Some Ottawa police officers are now taking to Twitter as part of a new social media strategy.
Ottawa Police Insp. Uday Jaswal is one of the officers now on Twitter as part of a new social media strategy. (Twitter)

Some Ottawa police officers are now taking to Twitter as part of a new social media strategy.

Launched on June 26, the strategy involved a main Ottawa police account and a new Facebook page. Senior officers ranked inspector and above were also permitted to start tweeting.

The goal was to reach a new audience which doesn't usually go to the Ottawa police website or call their phone line.

Previously, most Ottawa police officers had very limited Internet access on their computers and phones.

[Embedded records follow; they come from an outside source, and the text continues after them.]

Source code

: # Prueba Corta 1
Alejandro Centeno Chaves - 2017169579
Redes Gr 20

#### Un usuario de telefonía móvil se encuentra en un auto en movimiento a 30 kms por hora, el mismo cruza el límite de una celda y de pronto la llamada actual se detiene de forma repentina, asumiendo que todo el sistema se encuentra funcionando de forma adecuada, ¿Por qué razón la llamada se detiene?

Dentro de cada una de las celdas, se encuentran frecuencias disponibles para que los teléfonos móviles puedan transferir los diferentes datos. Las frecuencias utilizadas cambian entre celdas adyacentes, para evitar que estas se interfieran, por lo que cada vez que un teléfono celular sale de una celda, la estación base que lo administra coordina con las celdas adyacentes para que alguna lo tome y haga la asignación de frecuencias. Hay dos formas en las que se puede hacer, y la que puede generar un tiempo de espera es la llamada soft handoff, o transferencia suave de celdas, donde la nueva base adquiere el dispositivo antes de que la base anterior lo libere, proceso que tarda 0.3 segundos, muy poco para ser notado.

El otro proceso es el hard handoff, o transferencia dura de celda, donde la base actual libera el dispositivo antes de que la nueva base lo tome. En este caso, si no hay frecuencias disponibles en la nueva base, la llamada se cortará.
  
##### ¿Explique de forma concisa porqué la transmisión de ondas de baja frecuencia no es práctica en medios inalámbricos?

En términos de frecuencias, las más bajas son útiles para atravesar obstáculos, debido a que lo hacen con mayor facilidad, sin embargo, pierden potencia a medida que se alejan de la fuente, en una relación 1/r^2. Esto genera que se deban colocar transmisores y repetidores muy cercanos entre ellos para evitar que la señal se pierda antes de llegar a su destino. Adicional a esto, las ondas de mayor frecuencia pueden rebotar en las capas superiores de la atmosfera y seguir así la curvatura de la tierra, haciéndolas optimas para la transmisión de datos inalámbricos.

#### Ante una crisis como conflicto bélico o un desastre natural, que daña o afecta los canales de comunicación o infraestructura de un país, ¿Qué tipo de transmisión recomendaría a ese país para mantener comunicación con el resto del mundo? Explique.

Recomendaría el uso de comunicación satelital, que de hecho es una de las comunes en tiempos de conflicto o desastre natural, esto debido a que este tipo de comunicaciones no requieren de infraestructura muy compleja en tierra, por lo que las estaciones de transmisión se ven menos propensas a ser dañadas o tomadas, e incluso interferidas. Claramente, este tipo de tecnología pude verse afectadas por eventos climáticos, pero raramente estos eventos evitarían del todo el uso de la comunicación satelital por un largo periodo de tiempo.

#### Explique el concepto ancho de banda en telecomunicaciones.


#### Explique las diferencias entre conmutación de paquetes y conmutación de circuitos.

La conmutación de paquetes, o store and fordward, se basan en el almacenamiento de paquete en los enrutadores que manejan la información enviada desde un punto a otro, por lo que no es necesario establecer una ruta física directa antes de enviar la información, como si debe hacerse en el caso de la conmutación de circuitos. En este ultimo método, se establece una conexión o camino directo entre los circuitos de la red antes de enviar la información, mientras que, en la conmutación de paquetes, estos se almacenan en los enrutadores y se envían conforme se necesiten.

Insp. Uday Jaswal, one of the officers now using Twitter, thinks police need to find a better way to reach out to students — especially university students — and hopefully Twitter will help with that.

"We deal with students annually when they come back around theft of laptops, break-ins to residences, safety in the community, safety when they're out enjoying themselves… those are the types of messages we want to get to them more effectively than we're doing right now," Jaswal said.

Currently the tweets offer basic information, like safety tips and bits of news releases but they hope to engage young people by also showing a side of the police force the public usually doesn’t see – often injecting humour or personal anecdotes into the posts.

"Most recently [I tweeted about] when I was stung by the hornets, a trip to the gun range… I’ve also tweeted about a pint I had at the Elmdale House Tavern – a great institution in Ottawa," he said.

However, as more officers start to use Twitter, some worry about the possibility of a ‘hashtag fail.’

"It could be problematic if officers are tweeting opinions about cases or facts that may touch on evidence or contaminate evidence or might reveal personal information," criminal defence lawyer Michael Spratt said.

"I'm sure the policy would not allow that but as you decentralize access to social media there is a greater chance that tweets like that might happen."